**Data under study**
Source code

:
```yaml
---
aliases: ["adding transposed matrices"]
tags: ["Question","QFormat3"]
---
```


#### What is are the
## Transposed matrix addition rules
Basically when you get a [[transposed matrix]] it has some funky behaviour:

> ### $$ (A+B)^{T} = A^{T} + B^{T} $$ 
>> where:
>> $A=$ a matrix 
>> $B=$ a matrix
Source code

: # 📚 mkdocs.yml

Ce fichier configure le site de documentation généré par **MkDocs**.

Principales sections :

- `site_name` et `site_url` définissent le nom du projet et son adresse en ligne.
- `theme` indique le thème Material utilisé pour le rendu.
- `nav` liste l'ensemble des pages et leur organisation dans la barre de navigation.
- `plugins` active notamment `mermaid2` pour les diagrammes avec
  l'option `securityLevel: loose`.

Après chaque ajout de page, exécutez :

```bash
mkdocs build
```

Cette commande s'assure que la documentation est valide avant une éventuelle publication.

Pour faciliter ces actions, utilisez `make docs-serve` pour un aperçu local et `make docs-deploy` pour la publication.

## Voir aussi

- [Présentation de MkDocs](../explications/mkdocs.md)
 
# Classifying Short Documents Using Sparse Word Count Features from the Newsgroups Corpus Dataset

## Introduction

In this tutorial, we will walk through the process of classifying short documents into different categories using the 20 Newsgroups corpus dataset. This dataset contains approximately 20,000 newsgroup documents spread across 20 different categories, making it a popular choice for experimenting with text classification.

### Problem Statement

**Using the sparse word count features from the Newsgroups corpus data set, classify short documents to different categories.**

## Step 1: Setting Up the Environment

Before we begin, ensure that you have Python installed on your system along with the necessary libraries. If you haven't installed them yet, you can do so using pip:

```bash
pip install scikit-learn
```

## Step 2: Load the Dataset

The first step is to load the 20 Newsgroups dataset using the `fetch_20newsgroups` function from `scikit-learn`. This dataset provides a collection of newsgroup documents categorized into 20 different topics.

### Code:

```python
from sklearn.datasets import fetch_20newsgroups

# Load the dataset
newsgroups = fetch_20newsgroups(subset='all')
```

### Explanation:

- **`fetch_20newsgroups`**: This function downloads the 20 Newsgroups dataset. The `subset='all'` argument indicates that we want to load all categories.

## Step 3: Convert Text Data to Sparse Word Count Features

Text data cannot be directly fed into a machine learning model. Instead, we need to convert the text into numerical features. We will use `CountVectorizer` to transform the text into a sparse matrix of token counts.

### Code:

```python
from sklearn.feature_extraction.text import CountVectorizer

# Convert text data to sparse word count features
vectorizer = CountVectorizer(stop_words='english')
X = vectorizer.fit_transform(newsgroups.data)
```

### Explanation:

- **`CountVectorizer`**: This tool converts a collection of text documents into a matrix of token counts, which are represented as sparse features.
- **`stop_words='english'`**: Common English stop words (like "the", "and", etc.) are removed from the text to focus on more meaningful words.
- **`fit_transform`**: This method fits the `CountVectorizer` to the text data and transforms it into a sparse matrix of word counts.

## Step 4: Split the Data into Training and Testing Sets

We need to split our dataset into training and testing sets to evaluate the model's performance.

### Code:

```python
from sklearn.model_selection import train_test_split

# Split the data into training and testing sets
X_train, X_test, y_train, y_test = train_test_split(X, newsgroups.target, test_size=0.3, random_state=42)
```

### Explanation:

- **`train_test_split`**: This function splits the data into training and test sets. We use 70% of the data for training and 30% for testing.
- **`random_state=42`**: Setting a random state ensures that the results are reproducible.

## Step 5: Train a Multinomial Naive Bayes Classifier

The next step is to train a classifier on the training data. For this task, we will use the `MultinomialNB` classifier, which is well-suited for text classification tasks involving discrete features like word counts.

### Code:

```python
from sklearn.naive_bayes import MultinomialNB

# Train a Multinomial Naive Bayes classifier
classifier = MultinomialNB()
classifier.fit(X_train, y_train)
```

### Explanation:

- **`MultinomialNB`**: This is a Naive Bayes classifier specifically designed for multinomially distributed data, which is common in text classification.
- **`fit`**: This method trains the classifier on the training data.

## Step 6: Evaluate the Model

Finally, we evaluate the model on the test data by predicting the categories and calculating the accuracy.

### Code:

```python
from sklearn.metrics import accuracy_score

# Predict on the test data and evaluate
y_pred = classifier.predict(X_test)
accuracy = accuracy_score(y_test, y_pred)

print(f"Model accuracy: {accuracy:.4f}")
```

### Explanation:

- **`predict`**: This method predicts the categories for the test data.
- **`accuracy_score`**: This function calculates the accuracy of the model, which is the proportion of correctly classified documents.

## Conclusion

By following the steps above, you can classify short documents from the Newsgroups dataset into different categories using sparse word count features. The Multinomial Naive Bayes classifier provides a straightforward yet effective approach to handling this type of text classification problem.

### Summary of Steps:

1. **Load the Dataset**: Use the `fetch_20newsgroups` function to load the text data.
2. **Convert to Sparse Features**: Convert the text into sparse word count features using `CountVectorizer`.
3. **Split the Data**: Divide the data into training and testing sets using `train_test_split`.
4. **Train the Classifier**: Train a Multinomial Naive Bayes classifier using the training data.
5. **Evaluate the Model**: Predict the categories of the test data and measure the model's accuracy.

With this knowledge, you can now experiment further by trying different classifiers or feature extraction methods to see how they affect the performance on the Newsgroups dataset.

==

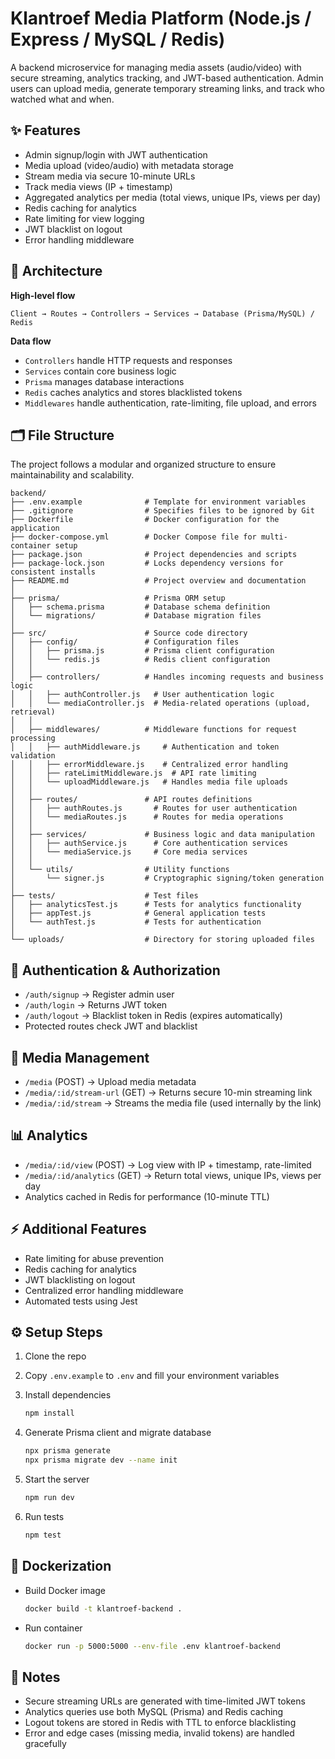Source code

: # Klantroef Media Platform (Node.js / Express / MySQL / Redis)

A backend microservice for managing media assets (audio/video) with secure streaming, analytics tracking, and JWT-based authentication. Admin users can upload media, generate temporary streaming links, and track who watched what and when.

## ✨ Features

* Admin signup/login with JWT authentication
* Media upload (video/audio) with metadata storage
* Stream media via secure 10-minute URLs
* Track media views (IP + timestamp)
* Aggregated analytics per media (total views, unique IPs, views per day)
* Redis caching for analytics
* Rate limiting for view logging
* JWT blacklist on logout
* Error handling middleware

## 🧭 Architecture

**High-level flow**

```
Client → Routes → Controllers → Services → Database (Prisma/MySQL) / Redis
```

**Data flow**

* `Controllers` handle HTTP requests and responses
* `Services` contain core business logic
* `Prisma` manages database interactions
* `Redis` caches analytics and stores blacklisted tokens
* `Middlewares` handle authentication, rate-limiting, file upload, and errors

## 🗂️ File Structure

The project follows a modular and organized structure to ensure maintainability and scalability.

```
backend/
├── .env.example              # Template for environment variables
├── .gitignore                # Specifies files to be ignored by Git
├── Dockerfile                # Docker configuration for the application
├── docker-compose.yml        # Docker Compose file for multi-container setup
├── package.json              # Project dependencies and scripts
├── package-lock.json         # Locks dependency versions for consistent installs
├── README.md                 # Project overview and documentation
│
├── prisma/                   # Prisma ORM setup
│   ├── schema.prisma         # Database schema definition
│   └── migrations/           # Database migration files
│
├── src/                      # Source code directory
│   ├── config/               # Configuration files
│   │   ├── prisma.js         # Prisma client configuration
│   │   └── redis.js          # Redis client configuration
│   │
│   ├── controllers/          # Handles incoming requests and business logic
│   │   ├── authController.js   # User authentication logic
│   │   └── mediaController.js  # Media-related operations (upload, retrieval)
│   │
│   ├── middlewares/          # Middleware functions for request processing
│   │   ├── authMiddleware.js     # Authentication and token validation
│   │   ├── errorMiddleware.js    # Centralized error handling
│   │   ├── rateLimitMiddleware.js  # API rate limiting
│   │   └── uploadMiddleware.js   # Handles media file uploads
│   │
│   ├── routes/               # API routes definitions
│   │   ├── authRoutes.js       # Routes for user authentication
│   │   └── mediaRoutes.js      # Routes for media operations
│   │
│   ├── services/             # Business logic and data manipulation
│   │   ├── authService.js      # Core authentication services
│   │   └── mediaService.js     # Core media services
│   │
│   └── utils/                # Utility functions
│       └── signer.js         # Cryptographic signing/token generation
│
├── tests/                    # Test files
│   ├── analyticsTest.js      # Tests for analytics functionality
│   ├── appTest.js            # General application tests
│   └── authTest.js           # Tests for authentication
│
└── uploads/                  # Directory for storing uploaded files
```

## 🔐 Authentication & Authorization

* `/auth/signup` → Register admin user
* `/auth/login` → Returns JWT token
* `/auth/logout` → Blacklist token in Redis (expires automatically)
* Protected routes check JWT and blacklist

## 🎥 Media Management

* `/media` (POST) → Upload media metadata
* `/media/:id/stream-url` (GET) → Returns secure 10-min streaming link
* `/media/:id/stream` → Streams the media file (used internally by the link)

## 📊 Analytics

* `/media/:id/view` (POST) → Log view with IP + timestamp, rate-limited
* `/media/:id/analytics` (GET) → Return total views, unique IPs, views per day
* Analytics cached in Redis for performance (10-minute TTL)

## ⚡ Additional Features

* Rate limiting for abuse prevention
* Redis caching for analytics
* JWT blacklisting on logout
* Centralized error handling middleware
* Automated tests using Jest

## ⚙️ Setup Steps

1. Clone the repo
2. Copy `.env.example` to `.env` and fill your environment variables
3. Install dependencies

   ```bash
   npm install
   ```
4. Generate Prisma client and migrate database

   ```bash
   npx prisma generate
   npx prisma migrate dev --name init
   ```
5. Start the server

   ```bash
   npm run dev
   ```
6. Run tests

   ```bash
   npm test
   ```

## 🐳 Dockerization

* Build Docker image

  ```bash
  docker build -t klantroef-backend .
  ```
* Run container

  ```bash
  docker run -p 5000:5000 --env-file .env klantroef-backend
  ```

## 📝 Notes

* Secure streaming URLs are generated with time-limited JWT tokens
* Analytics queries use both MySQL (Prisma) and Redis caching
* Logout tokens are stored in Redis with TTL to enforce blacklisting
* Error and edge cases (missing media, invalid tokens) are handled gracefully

**To do**
Which lines of the data contain the string "files"? Copy each one.

**Response**
├── .gitignore                # Specifies files to be ignored by Git
│   └── migrations/           # Database migration files
│   ├── config/               # Configuration files
├── tests/                    # Test files
└── uploads/                  # Directory for storing uploaded files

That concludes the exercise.